Por outro lado “QABAL”, em acádio, significa “ao meio de”, mas há também várias
formas foneticamente próximas cujo sentido se relaciona com conflitos: “QABÂLU”
em assírio é “afrontar-se com o inimigo, lutar”; “QABLU” em acádio significa
“encontrar-se hostilmente, combate”, etc.
É possível que entre nós tenha sido usado principalmente
para designar limites em áreas pouco ocupadas de serra ou campos pobres, mas
que eventualmente tenham sido alvo de litígio na sua definição por parte das
comunidades vizinhas. Mas isto para já é apenas uma possibilidade.
Este radical deu origem a topónimos com “Cavala” e “Cavalo” ,
“Cavaleiro” e “Cavaleira” e ainda “Carvalho”, “Carvalheiro” e Carvalheira”, e
outras palavras próximas [1].
Verificou-se neste caso uma evolução do “G” original do "fenício", para um
“C” do português atual, e num fenómeno comum de aproximação a palavras do
português padrão, e a habitual “colagem” a palavras existentes no léxico das
populações locais.
Embora muitas vezes os topónimos deste grupo correspondam a
limites de unidades administrativas atuais, como freguesias, concelhos ou mesmo
distritos, eles devem também ter sido usados para designar limites de
propriedades comunitárias das aldeias, de pastagens de determinadas
comunidades, etc.
O desenvolvimento destes estudos baseados na interpretação da toponímia com base na língua pré-latina (a que de facto era falada pelo povo que criou os nomes dos sítios) permitirá conhecer muito mais do nosso passado: caminhos, povoações, necrópoles... Está tudo lá, é só preciso saber ler...
[1]
- A “Carta Militar de Portugal” na escala de 1: 25 000 regista mais de 200 locais cujo nome é da família
de “cavalo”, e da família de “carvalho”
tem perto de mil.
E Macedo de Cavaleiros? Podemos incluir Macedo na mesma família de Miséria?... Parece então uma redundância... Qual é a sua opinião?

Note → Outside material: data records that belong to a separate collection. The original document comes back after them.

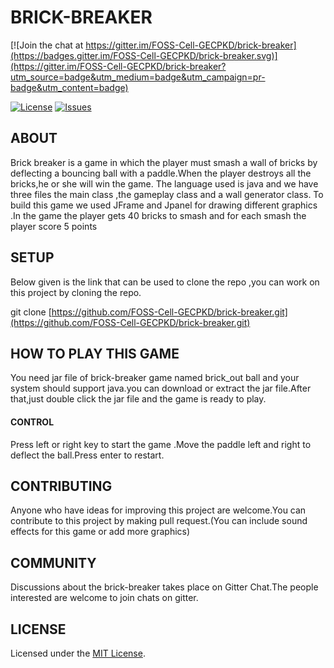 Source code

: # BRICK-BREAKER

[![Join the chat at https://gitter.im/FOSS-Cell-GECPKD/brick-breaker](https://badges.gitter.im/FOSS-Cell-GECPKD/brick-breaker.svg)](https://gitter.im/FOSS-Cell-GECPKD/brick-breaker?utm_source=badge&utm_medium=badge&utm_campaign=pr-badge&utm_content=badge)

[![License](https://img.shields.io/github/license/FOSS-Cell-GECPKD/brick-breaker?style=for-the-badge)](https://github.com/FOSS-Cell-GECPKD/brick-breaker/blob/main/LICENSE)
[![Issues](https://img.shields.io/github/issues/FOSS-Cell-GECPKD/brick-breaker?style=for-the-badge)](https://github.com/FOSS-Cell-GECPKD/brick-breaker/issues)



## ABOUT

Brick breaker is a game in which the player must smash a wall of bricks by deflecting a bouncing ball with a paddle.When the player destroys all the bricks,he or she will win the game. The language used is java and we have three files the main class ,the gameplay class and a wall generator class. To build this game we used JFrame and Jpanel for drawing different graphics .In the game the player gets 40 bricks to smash and for each smash the player score 5 points

## SETUP

Below given is the link that can be used to clone the repo ,you can work on this project by cloning the repo.

git clone [https://github.com/FOSS-Cell-GECPKD/brick-breaker.git](https://github.com/FOSS-Cell-GECPKD/brick-breaker.git)

## HOW TO PLAY THIS GAME

You need jar file of brick-breaker game named brick_out ball and your system should support java.you can download or extract the jar file.After that,just double click the jar file and the game is ready to play.
#### CONTROL
Press left or right key to start the game .Move the paddle left and right to deflect the ball.Press enter to restart.

## CONTRIBUTING

Anyone who have ideas for improving this project are welcome.You can contribute to this project by making pull request.(You can include sound effects for this game or add more graphics)

## COMMUNITY

Discussions about the brick-breaker takes place on Gitter Chat.The people interested are welcome to join chats on gitter.



## LICENSE

Licensed under the  [MIT License](LICENSE).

ResponderEliminarCara Ana Oliveira:
ResponderEliminarNão sei como, deixei passar o seu comentário, e só agora, por acaso, o vi. Peço desculpa. Respondo com gosto à sua questão. Na minha opinião o nosso "Macedo" nasce de um termo fenício que é usado para fortaleza: "MESSAD". É este radical antigo que está também na base do nome de "Massada" ou "Masada", fortaleza que o rei Herodes transformou em palácio, e que os romanos destruíram por volta do ano 70 (célebre pelo suicídio colectivo dos seus habitantes). Penso portanto que os nossos "Macedo", "Maceda" (veja por exemplo a "Maceda" na província de Ourense) e talvez algumas "Machada" devem ter esta origem. Assim, o Nosso "Macedo de Cavaleiros" deve ter sido uma "fortaleza no limite de um território".

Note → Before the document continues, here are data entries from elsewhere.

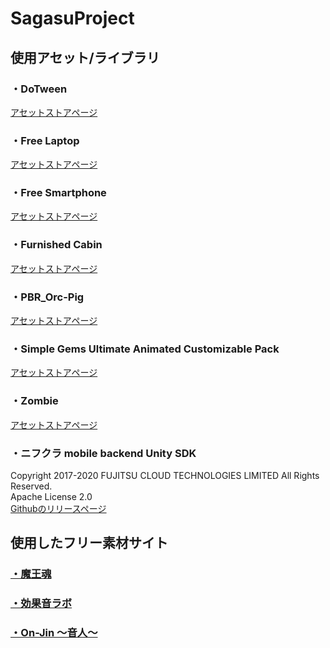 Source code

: # SagasuProject
## 使用アセット/ライブラリ
### ・DoTween
[アセットストアページ](https://assetstore.unity.com/packages/tools/animation/dotween-hotween-v2-27676)
### ・Free Laptop
[アセットストアページ](https://assetstore.unity.com/packages/3d/props/electronics/free-laptop-90315)
### ・Free Smartphone
[アセットストアページ](https://assetstore.unity.com/packages/3d/props/electronics/free-smartphone-90324)
### ・Furnished Cabin
[アセットストアページ](https://assetstore.unity.com/packages/3d/environments/urban/furnished-cabin-71426)
### ・PBR_Orc-Pig
[アセットストアページ](https://assetstore.unity.com/packages/3d/characters/creatures/pbr-orc-pig-109248)
### ・Simple Gems Ultimate Animated Customizable Pack
[アセットストアページ](https://assetstore.unity.com/packages/3d/props/simple-gems-ultimate-animated-customizable-)
### ・Zombie
[アセットストアページ](https://assetstore.unity.com/packages/3d/characters/humanoids/zombie-30232)
### ・ニフクラ mobile backend Unity SDK
Copyright 2017-2020 FUJITSU CLOUD TECHNOLOGIES LIMITED All Rights Reserved.  
Apache License 2.0  
[Githubのリリースページ](https://github.com/NIFCLOUD-mbaas/ncmb_unity/releases)
## 使用したフリー素材サイト
### [・魔王魂](https://maoudamashii.jokersounds.com/)
### [・効果音ラボ](https://soundeffect-lab.info/)
### [・On-Jin 〜音人〜](https://on-jin.com/)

À medida que a língua vai evoluindo e se vai esquecendo o significado dos termos antigos, encontra-se uma nova lógica para o topónimo: a fortaleza tem senhores, logo "cavaleiros". Continua a fazer sentido, embora já "Macedo" tenha passado a "topónimo sem significado" (que como compreende é coisa que não existe - apenas existem topónimos dos quais não conhecemos o significado), o "Cavaleiros" encaixa bem na nova realidade.
Obrigado pelo seu comentário. Espero ter sido claro na minha resposta, e mais uma vez desculpe não ter respondido mais cedo
Fernando Almeida
Explicar a toponímia portuguesa com base em pesquisas feitas em línguas semitas é como procurar pinguins no pólo norte de Marte: lugar errado a dobrar. A língua portuguesa não pode ser separada do tronco comum galego-português, especialmente se tivermos a procurar as suas origens. E aí, mais do que árabe, fenícia ou grega, a base é céltica e germânica.

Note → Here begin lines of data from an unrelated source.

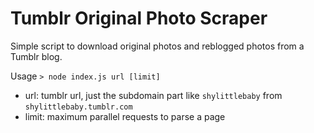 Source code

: # Tumblr Original Photo Scraper

Simple script to download original photos and reblogged photos from a Tumblr blog.

Usage
`> node index.js url [limit]`
- url: tumblr url, just the subdomain part like `shylittlebaby` from `shylittlebaby.tumblr.com`
- limit: maximum parallel requests to parse a page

ResponderEliminarCaríssimo, sou natural do Linhó, alguma ideia sobre a origem do nome?
ResponderEliminarLinhó, segundo o Dicionário Onomástico Etimológico da Língua Portuguesa por José Pedro Machado:
- Linhó do baixo-latim, Liniolo, diminutivo de linho.
O linho foi produzido na localidade, na idade média, por introdução dos monges do convento dos Gerónimos da Penha Longa.
A origem no baixo-latim, que dataria a povoação para o periodo logo após fim do Império Romana, penso que um pouco cedo de mais.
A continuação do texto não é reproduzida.